Trump Exposes Coffman's Ugly Past on "Birthright Citizenship"

  • 41 Comments
  • by: Colorado Pols

Responding to news this week that President Donald Trump would like to use an executive order to rescind the 14th Amendment’s guarantee of citizenship to persons born on American soil–which he can’t actually do–Rep. Mike Coffman, facing increasingly likely defeat next Tuesday, responded in a way that sounded fairly critical:

In Spanish, so there’s no confusion as to the target audience:

Since Trump took office, Coffman has had plenty of opportunities to triangulate off the president’s hard-line statements on immigration, and he’s taken some of them. Eliminating the constitutional guarantee of citizenship for children born on American soil is certainly one of the most controversial and aggressive moves Trump has proposed on immigration yet.

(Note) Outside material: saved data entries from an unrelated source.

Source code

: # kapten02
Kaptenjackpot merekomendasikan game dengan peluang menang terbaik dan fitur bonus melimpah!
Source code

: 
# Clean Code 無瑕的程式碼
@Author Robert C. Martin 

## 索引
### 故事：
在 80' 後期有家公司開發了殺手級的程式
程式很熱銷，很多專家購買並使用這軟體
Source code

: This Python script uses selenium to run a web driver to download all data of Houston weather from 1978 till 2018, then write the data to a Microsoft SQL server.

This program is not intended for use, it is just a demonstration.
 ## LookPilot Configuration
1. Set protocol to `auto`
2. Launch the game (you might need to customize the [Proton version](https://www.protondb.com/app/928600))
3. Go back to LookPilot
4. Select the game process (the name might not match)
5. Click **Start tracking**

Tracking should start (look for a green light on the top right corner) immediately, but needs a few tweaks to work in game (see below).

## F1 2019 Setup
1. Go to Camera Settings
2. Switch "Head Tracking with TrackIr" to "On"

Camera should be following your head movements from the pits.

Obviously, it’s in Coffman’s best interests to put as much daylight as possible between himself and this proposal with the swing voters he’s won over with his moderate tone.

Unfortunately for Mike Coffman, when it comes to the issue of “birthright citizenship,” there’s a problem.

The problem is that Mike Coffman himself co-sponsored legislation to rescind birthright citizenship, in both 2009 and 2011. This was back when Coffman was doing his best to uphold his congressional predecessor Tom Tancredo’s hard line anti-immigrant legacy, and before redistricting in 2011 redrew Coffman’s district to include a far more diverse and immigrant-heavy constituency. After that time, of course, these bills morphed from political asset to massive political liability; and Coffman has tried mightily to live them down, and reinvent himself wholesale on the issue.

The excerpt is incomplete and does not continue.